Driving out of the Wattay International Airport in Vientiane, Lao People’s Democratic Republic (PDR), one sees a large billboard featuring the overseas campus of Suzhou University in the People’s Republic of China’s (PRC).

In a coffee shop in Vientiane, the first author met two PRC businessmen who talked about the prospect of a new venture to extract copper in northern Lao PDR.

Just across the border from the PRC in Boten, Lao PDR, the second author talked with a local Lao driver in Chinese about the trucks full of fruit from Thailand parked minutes away from the PRC border checkpoint near the PRC-built casino ghost town that once ruled the area.

And on the outskirts of Yunnan’s capital city of Kunming, the PRC’s fourth largest airport behind Beijing, Shanghai, and Guangzhou, Changshui International Airport, was opened in mid-2012.

While seemingly disparate, these anecdotes reveal the ambition of the PRC’s “Go Southwest” strategy to politically and economically connect Southeast Asia to the PRC.

Integrating With Southeast Asia

Integrating with Southeast Asia is a key component of the PRC’s approach to multi-pronged regionalization. PRC-instigated globalization and regionalization unleashes a dual process of de-bordering and re-bordering in which the traditional barrier role of borders is yielding more to that of bridges. As a result, once small, marginal, and remote border cities and towns have become larger and lively centers of trade, tourism, and other flows.
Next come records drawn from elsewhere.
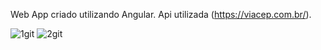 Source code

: Web App criado utilizando Angular. 
Api utilizada (https://viacep.com.br/).

![1git](https://github.com/muriloramosoficial/cepsearch-angular/assets/11641814/754ac698-1b63-4a98-8254-e8584d418f38)
![2git](https://github.com/muriloramosoficial/cepsearch-angular/assets/11641814/22b81461-f2e4-43f4-8f67-85fba9922a0b)
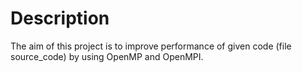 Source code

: # Description
The aim of this project is to improve performance of given code (file source_code) by using OpenMP and OpenMPI.
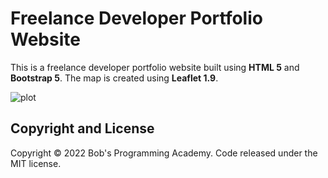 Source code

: # Freelance Developer Portfolio Website

This is a freelance developer portfolio website built using **HTML 5** and **Bootstrap 5**. The map is created using **Leaflet 1.9**.

![plot](https://github.com/BobsProgrammingAcademy/portfolio-website-bootstrap-5/blob/master/images/theme.png?raw=true)

## Copyright and License

Copyright © 2022 Bob's Programming Academy. Code released under the MIT license.
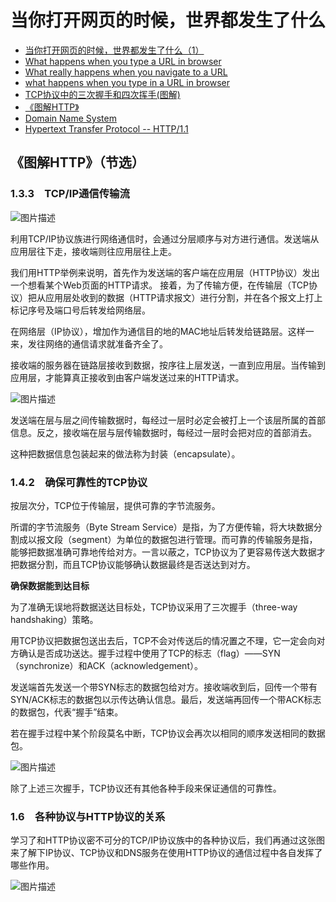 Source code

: # 当你打开网页的时候，世界都发生了什么

- [当你打开网页的时候，世界都发生了什么（1）][1]
- [What happens when you type a URL in browser][2]
- [What really happens when you navigate to a URL][3]
- [what happens when you type in a URL in browser][4]
- [TCP协议中的三次握手和四次挥手(图解)][5]
- [《图解HTTP》][6]
- [Domain Name System][7]
- [Hypertext Transfer Protocol -- HTTP/1.1][8]

## 《图解HTTP》（节选）

### 1.3.3　TCP/IP通信传输流

![图片描述][9]

利用TCP/IP协议族进行网络通信时，会通过分层顺序与对方进行通信。发送端从应用层往下走，接收端则往应用层往上走。

我们用HTTP举例来说明，首先作为发送端的客户端在应用层（HTTP协议）发出一个想看某个Web页面的HTTP请求。
接着，为了传输方便，在传输层（TCP协议）把从应用层处收到的数据（HTTP请求报文）进行分割，并在各个报文上打上标记序号及端口号后转发给网络层。

在网络层（IP协议），增加作为通信目的地的MAC地址后转发给链路层。这样一来，发往网络的通信请求就准备齐全了。

接收端的服务器在链路层接收到数据，按序往上层发送，一直到应用层。当传输到应用层，才能算真正接收到由客户端发送过来的HTTP请求。

![图片描述][10]

发送端在层与层之间传输数据时，每经过一层时必定会被打上一个该层所属的首部信息。反之，接收端在层与层传输数据时，每经过一层时会把对应的首部消去。

这种把数据信息包装起来的做法称为封装（encapsulate）。

### 1.4.2　确保可靠性的TCP协议

按层次分，TCP位于传输层，提供可靠的字节流服务。

所谓的字节流服务（Byte Stream Service）是指，为了方便传输，将大块数据分割成以报文段（segment）为单位的数据包进行管理。而可靠的传输服务是指，能够把数据准确可靠地传给对方。一言以蔽之，TCP协议为了更容易传送大数据才把数据分割，而且TCP协议能够确认数据最终是否送达到对方。

**确保数据能到达目标** 

为了准确无误地将数据送达目标处，TCP协议采用了三次握手（three-way handshaking）策略。

用TCP协议把数据包送出去后，TCP不会对传送后的情况置之不理，它一定会向对方确认是否成功送达。握手过程中使用了TCP的标志（flag）——SYN（synchronize）和ACK（acknowledgement）。

发送端首先发送一个带SYN标志的数据包给对方。接收端收到后，回传一个带有SYN/ACK标志的数据包以示传达确认信息。最后，发送端再回传一个带ACK标志的数据包，代表“握手”结束。

若在握手过程中某个阶段莫名中断，TCP协议会再次以相同的顺序发送相同的数据包。

![图片描述][11]

除了上述三次握手，TCP协议还有其他各种手段来保证通信的可靠性。

### 1.6　各种协议与HTTP协议的关系

学习了和HTTP协议密不可分的TCP/IP协议族中的各种协议后，我们再通过这张图来了解下IP协议、TCP协议和DNS服务在使用HTTP协议的通信过程中各自发挥了哪些作用。

![图片描述][12]


  [1]: http://blog.leapoahead.com/2015/08/30/what-happens-when-you-open-a-webpage/
  [2]: http://edusagar.com/articles/view/70/What-happens-when-you-type-a-URL-in-browser
  [3]: http://igoro.com/archive/what-really-happens-when-you-navigate-to-a-url/
  [4]: http://stackoverflow.com/questions/2092527/what-happens-when-you-type-in-a-url-in-browser
  [5]: http://blog.csdn.net/whuslei/article/details/6667471
  [6]: http://www.duokan.com/book/103506
  [7]: https://webhostinggeeks.com/guides/dns/
  [8]: https://www.w3.org/Protocols/HTTP/1.1/draft-ietf-http-v11-spec-01
  [9]: https://sfault-image.b0.upaiyun.com/285/350/285350882-58c261c31cdc5_articlex
  [10]: https://sfault-image.b0.upaiyun.com/251/437/2514374597-58c261e729c43_articlex
  [11]: https://sfault-image.b0.upaiyun.com/717/493/717493448-58c2623ad3034_articlex
  [12]: https://sfault-image.b0.upaiyun.com/238/229/2382299485-58c26258d76ef_articlex
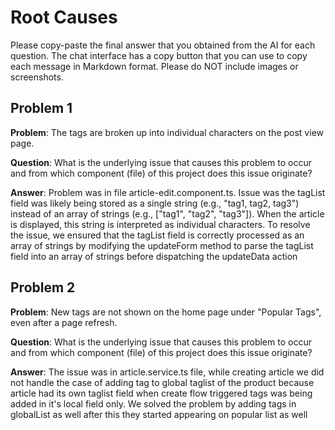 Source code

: 
# Root Causes

Please copy-paste the final answer that you obtained from the AI for each question. The chat interface has a copy button that you can use to copy each message in Markdown format. Please do NOT include images or screenshots.

## Problem 1

**Problem**: The tags are broken up into individual characters on the post view page.

**Question**: What is the underlying issue that causes this problem to occur and from which component (file) of this project does this issue originate?

**Answer**: Problem was in file article-edit.component.ts. Issue was the tagList field was likely being stored as a single string (e.g., "tag1, tag2, tag3") instead of an array of strings (e.g., ["tag1", "tag2", "tag3"]). When the article is displayed, this string is interpreted as individual characters. To resolve the issue, we ensured that the tagList field is correctly processed as an array of strings by modifying the updateForm method to parse the tagList field into an array of strings before dispatching the updateData action


## Problem 2

**Problem**: New tags  are not shown on the home page under "Popular Tags", even after a page refresh.

**Question**: What is the underlying issue that causes this problem to occur and from which component (file) of this project does this issue originate?

**Answer**: The issue was in article.service.ts file, while creating article we did not handle the case of adding tag to global taglist of the product because article had its own taglist field when create flow triggered tags was being added in it's local field only. We solved the problem by adding tags in globalList as well after this they started appearing on popular list as well

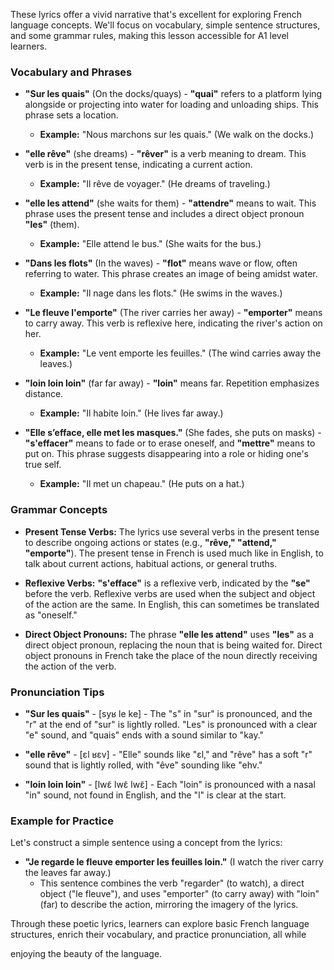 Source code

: These lyrics offer a vivid narrative that's excellent for exploring French language concepts. We'll focus on vocabulary, simple sentence structures, and some grammar rules, making this lesson accessible for A1 level learners.

### Vocabulary and Phrases

- **"Sur les quais"** (On the docks/quays) - **"quai"** refers to a platform lying alongside or projecting into water for loading and unloading ships. This phrase sets a location.
  - **Example:** "Nous marchons sur les quais." (We walk on the docks.)

- **"elle rêve"** (she dreams) - **"rêver"** is a verb meaning to dream. This verb is in the present tense, indicating a current action.
  - **Example:** "Il rêve de voyager." (He dreams of traveling.)

- **"elle les attend"** (she waits for them) - **"attendre"** means to wait. This phrase uses the present tense and includes a direct object pronoun **"les"** (them).
  - **Example:** "Elle attend le bus." (She waits for the bus.)

- **"Dans les flots"** (In the waves) - **"flot"** means wave or flow, often referring to water. This phrase creates an image of being amidst water.
  - **Example:** "Il nage dans les flots." (He swims in the waves.)

- **"Le fleuve l'emporte"** (The river carries her away) - **"emporter"** means to carry away. This verb is reflexive here, indicating the river's action on her.
  - **Example:** "Le vent emporte les feuilles." (The wind carries away the leaves.)

- **"loin loin loin"** (far far away) - **"loin"** means far. Repetition emphasizes distance.
  - **Example:** "Il habite loin." (He lives far away.)

- **"Elle s’efface, elle met les masques."** (She fades, she puts on masks) - **"s'effacer"** means to fade or to erase oneself, and **"mettre"** means to put on. This phrase suggests disappearing into a role or hiding one's true self.
  - **Example:** "Il met un chapeau." (He puts on a hat.)

### Grammar Concepts

- **Present Tense Verbs:** The lyrics use several verbs in the present tense to describe ongoing actions or states (e.g., **"rêve," "attend," "emporte"**). The present tense in French is used much like in English, to talk about current actions, habitual actions, or general truths.

- **Reflexive Verbs:** **"s'efface"** is a reflexive verb, indicated by the **"se"** before the verb. Reflexive verbs are used when the subject and object of the action are the same. In English, this can sometimes be translated as "oneself."

- **Direct Object Pronouns:** The phrase **"elle les attend"** uses **"les"** as a direct object pronoun, replacing the noun that is being waited for. Direct object pronouns in French take the place of the noun directly receiving the action of the verb.

### Pronunciation Tips

- **"Sur les quais"** - [syʁ le ke] - The "s" in "sur" is pronounced, and the "r" at the end of "sur" is lightly rolled. "Les" is pronounced with a clear "e" sound, and "quais" ends with a sound similar to "kay."

- **"elle rêve"** - [ɛl ʁɛv] - "Elle" sounds like "ɛl," and "rêve" has a soft "r" sound that is lightly rolled, with "êve" sounding like "ehv."

- **"loin loin loin"** - [lwɛ̃ lwɛ̃ lwɛ̃] - Each "loin" is pronounced with a nasal "in" sound, not found in English, and the "l" is clear at the start.

### Example for Practice

Let's construct a simple sentence using a concept from the lyrics:

- **"Je regarde le fleuve emporter les feuilles loin."** (I watch the river carry the leaves far away.)
  - This sentence combines the verb "regarder" (to watch), a direct object ("le fleuve"), and uses "emporter" (to carry away) with "loin" (far) to describe the action, mirroring the imagery of the lyrics.

Through these poetic lyrics, learners can explore basic French language structures, enrich their vocabulary, and practice pronunciation, all while

 enjoying the beauty of the language.
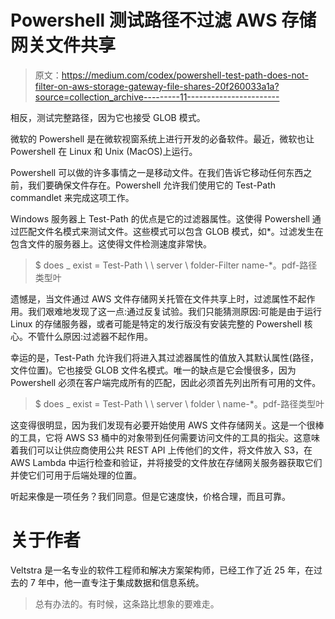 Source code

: # Powershell 测试路径不过滤 AWS 存储网关文件共享

> 原文：<https://medium.com/codex/powershell-test-path-does-not-filter-on-aws-storage-gateway-file-shares-20f260033a1a?source=collection_archive---------11----------------------->

相反，测试完整路径，因为它也接受 GLOB 模式。

微软的 Powershell 是在微软视窗系统上进行开发的必备软件。最近，微软也让 Powershell 在 Linux 和 Unix (MacOS)上运行。

Powershell 可以做的许多事情之一是移动文件。在我们告诉它移动任何东西之前，我们要确保文件存在。Powershell 允许我们使用它的 Test-Path commandlet 来完成这项工作。

Windows 服务器上 Test-Path 的优点是它的过滤器属性。这使得 Powershell 通过匹配文件名模式来测试文件。这些模式可以包含 GLOB 模式，如*。过滤发生在包含文件的服务器上。这使得文件检测速度非常快。

> $ does _ exist = Test-Path \ \ server \ folder-Filter name-*。pdf-路径类型叶

遗憾是，当文件通过 AWS 文件存储网关托管在文件共享上时，过滤属性不起作用。我们艰难地发现了这一点:通过反复试验。我们只能猜测原因:可能是由于运行 Linux 的存储服务器，或者可能是特定的发行版没有安装完整的 Powershell 核心。不管什么原因:过滤器不起作用。

幸运的是，Test-Path 允许我们将进入其过滤器属性的值放入其默认属性(路径，文件位置)。它也接受 GLOB 文件名模式。唯一的缺点是它会慢很多，因为 Powershell 必须在客户端完成所有的匹配，因此必须首先列出所有可用的文件。

> $ does _ exist = Test-Path \ \ server \ folder \ name-*。pdf-路径类型叶

这变得很明显，因为我们发现有必要开始使用 AWS 文件存储网关。这是一个很棒的工具，它将 AWS S3 桶中的对象带到任何需要访问文件的工具的指尖。这意味着我们可以让供应商使用公共 REST API 上传他们的文件，将文件放入 S3，在 AWS Lambda 中运行检查和验证，并将接受的文件放在存储网关服务器获取它们并使它们可用于后端处理的位置。

听起来像是一项任务？我们同意。但是它速度快，价格合理，而且可靠。

# 关于作者

Veltstra 是一名专业的软件工程师和解决方案架构师，已经工作了近 25 年，在过去的 7 年中，他一直专注于集成数据和信息系统。

> 总有办法的。有时候，这条路比想象的要难走。
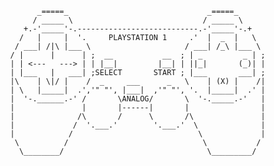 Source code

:                     _=====_                               _=====_
                   / _____ \                             / _____ \
                 +.-'_____'-.---------------------------.-'_____'-.+
                /   |     |  '.     PLAYSTATION 1     .'  |  _  |   \
               / ___| /|\ |___ \                     / ___| /_\ |___ \
              / |      |      | ;  __           __  ; | _         _ | ;
              | | <---   ---> | | |__|         |__| | ||_|       (_)| |
              | |___   |   ___| ;SELECT       START ; |___       ___| ;
              |\    | \|/ |    /  _     ___      _   \    | (X) |    /|
              | \   |_____|  .','" "', |___|  ,'" "', '.  |_____|  .' |
              |  '-.______.-' /       \ANALOG/       \  '-._____.-'   |
              |               |       |------|       |                |
              |              /\       /      \       /\               |
              |             /  '.___.'        '.___.'  \              |
              |            /                            \             |
               \          /                              \           /
                \________/                                \_________/
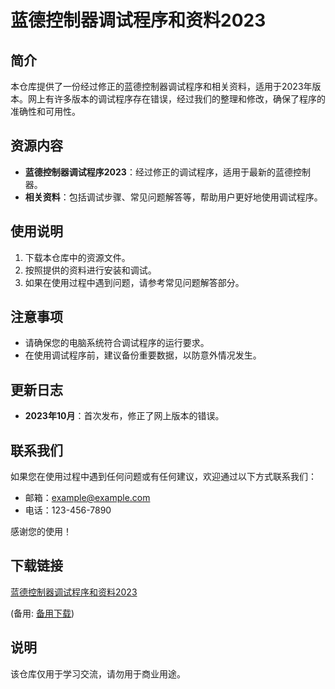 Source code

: # 蓝德控制器调试程序和资料2023

## 简介
本仓库提供了一份经过修正的蓝德控制器调试程序和相关资料，适用于2023年版本。网上有许多版本的调试程序存在错误，经过我们的整理和修改，确保了程序的准确性和可用性。

## 资源内容
- **蓝德控制器调试程序2023**：经过修正的调试程序，适用于最新的蓝德控制器。
- **相关资料**：包括调试步骤、常见问题解答等，帮助用户更好地使用调试程序。

## 使用说明
1. 下载本仓库中的资源文件。
2. 按照提供的资料进行安装和调试。
3. 如果在使用过程中遇到问题，请参考常见问题解答部分。

## 注意事项
- 请确保您的电脑系统符合调试程序的运行要求。
- 在使用调试程序前，建议备份重要数据，以防意外情况发生。

## 更新日志
- **2023年10月**：首次发布，修正了网上版本的错误。

## 联系我们
如果您在使用过程中遇到任何问题或有任何建议，欢迎通过以下方式联系我们：
- 邮箱：example@example.com
- 电话：123-456-7890

感谢您的使用！

## 下载链接
[蓝德控制器调试程序和资料2023](https://pan.quark.cn/s/7ccd7849ce34) 

(备用: [备用下载](https://pan.baidu.com/s/1gSerFDzf2sBk5cd2rz6NCA?pwd=1234))

## 说明

该仓库仅用于学习交流，请勿用于商业用途。
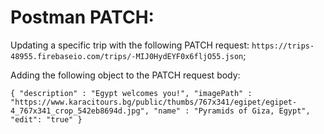 # Postman PATCH:

Updating a specific trip with the following PATCH request: `https://trips-48955.firebaseio.com/trips/-MIJ0HydEYF0x6fljO55.json`;

Adding the following object to the PATCH request body:

`{
  "description" : "Egypt welcomes you!",
  "imagePath" : "https://www.karacitours.bg/public/thumbs/767x341/egipet/egipet-4_767x341_crop_542eb8694d.jpg",
  "name" : "Pyramids of Giza, Egypt",
  "edit": "true"
}`
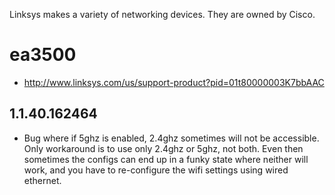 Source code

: Linksys makes a variety of networking devices. They are owned by Cisco.

# ea3500

- <http://www.linksys.com/us/support-product?pid=01t80000003K7bbAAC>

## 1.1.40.162464

- Bug where if 5ghz is enabled, 2.4ghz sometimes will not be accessible. Only workaround is to use only 2.4ghz or 5ghz, not both. Even then sometimes the configs can end up in a funky state where neither will work, and you have to re-configure the wifi settings using wired ethernet.
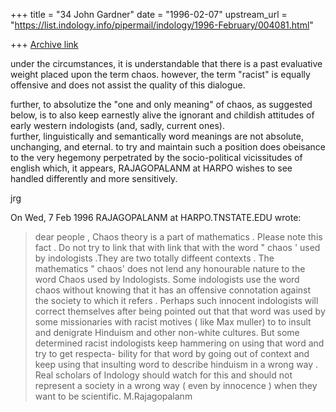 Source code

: +++
title = "34 John Gardner"
date = "1996-02-07"
upstream_url = "https://list.indology.info/pipermail/indology/1996-February/004081.html"

+++
[Archive link](https://list.indology.info/pipermail/indology/1996-February/004081.html)

under the circumstances, it is understandable that there is a past 
evaluative weight placed upon the term chaos.  however, the term "racist" 
is equally offensive and does not assist the quality of this dialogue.

further, to absolutize the "one and only meaning" of chaos, as suggested 
below, is to also keep earnestly alive the ignorant and childish 
attitudes of early western indologists (and, sadly, current ones).  
further, linguistically and semantically word meanings are not absolute, 
unchanging, and eternal.  to try and maintain such a position does 
obeisance to the very hegemony perpetrated by the socio-political 
vicissitudes of english which, it appears, RAJAGOPALANM at HARPO wishes to 
see handled differently and more sensitively.

jrg


On Wed, 7 Feb 1996 RAJAGOPALANM at HARPO.TNSTATE.EDU wrote:

> dear people ,
> Chaos theory is a part of mathematics . Please note this fact . Do not try to link that with
> link that with the word " chaos ' used by indologists .They are two 
> totally diffeent contexts . The mathematics " chaos' does not lend
>  any honourable nature to the word Chaos used by Indologists. Some indologists
> use the word chaos  without knowing that it has an offensive connotation 
> against the society to which it refers . Perhaps such innocent indologists
> will correct themselves  after being pointed out that that word was used
> by some missionaries with racist motives ( like Max muller) to
>  to insult  
> and denigrate Hinduism and other non-white cultures. But some determined
> racist indologists keep hammering on using that word and try to get respecta-
> bility for that word by going out of context and keep using that
> insulting word to describe hinduism in a wrong way . Real scholars of Indology
> should watch for this and should not represent a society in a wrong way
> ( even by innocence ) when they want to be scientific.  M.Rajagopalanm
> 




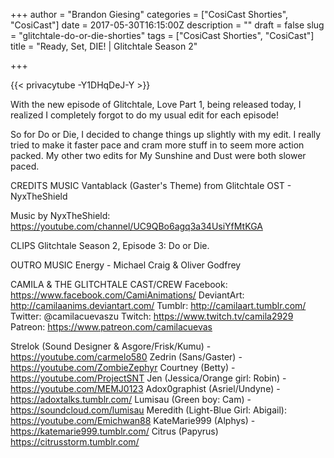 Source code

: +++
author = "Brandon Giesing"
categories = ["CosiCast Shorties", "CosiCast"]
date = 2017-05-30T16:15:00Z
description = ""
draft = false
slug = "glitchtale-do-or-die-shorties"
tags = ["CosiCast Shorties", "CosiCast"]
title = "Ready, Set, DIE! | Glitchtale Season 2"

+++

{{< privacytube -Y1DHqDeJ-Y >}}

With the new episode of Glitchtale, Love Part 1, being released today, I
realized I completely forgot to do my usual edit for each episode!

So for Do or Die, I decided to change things up slightly with my edit. I really
tried to make it faster pace and cram more stuff in to seem more action packed.
My other two edits for My Sunshine and Dust were both slower paced.

CREDITS
MUSIC
Vantablack (Gaster's Theme) from Glitchtale OST - NyxTheShield

Music by NyxTheShield: https://youtube.com/channel/UC9QBo6agq3a34UsiYfMtKGA

CLIPS
Glitchtale Season 2, Episode 3: Do or Die.

OUTRO MUSIC
Energy - Michael Craig & Oliver Godfrey

CAMILA & THE GLITCHTALE CAST/CREW
Facebook: https://www.facebook.com/CamiAnimations/
DeviantArt: http://camilaanims.deviantart.com/
Tumblr: http://camilaart.tumblr.com/
Twitter: @camilacuevaszu
Twitch: https://www.twitch.tv/camila2929
Patreon: https://www.patreon.com/camilacuevas

Strelok (Sound Designer & Asgore/Frisk/Kumu) - https://youtube.com/carmelo580
Zedrin (Sans/Gaster) - https://youtube.com/ZombieZephyr
Courtney (Betty) - https://youtube.com/ProjectSNT
Jen (Jessica/Orange girl: Robin) - https://youtube.com/MEMJ0123
Adox0graphist (Asriel/Undyne) - https://adoxtalks.tumblr.com/
Lumisau (Green boy: Cam) - https://soundcloud.com/lumisau
Meredith (Light-Blue Girl: Abigail): https://youtube.com/Emichwan88
KateMarie999 (Alphys) - https://katemarie999.tumblr.com/
Citrus (Papyrus) https://citrusstorm.tumblr.com/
The PRC’s effort to engage Southeast Asia leaves many local footprints within and beyond the cities of the Asian Development Bank(ADB)-facilitated Greater Mekong Subregion (GMS), which was launched in 1992 and consists of the PRC’s Yunnan Province (with the later addition of Guangxi Zhuang Autonomous Region), Cambodia, Lao PDR, Myanmar, Thailand, and Vietnam.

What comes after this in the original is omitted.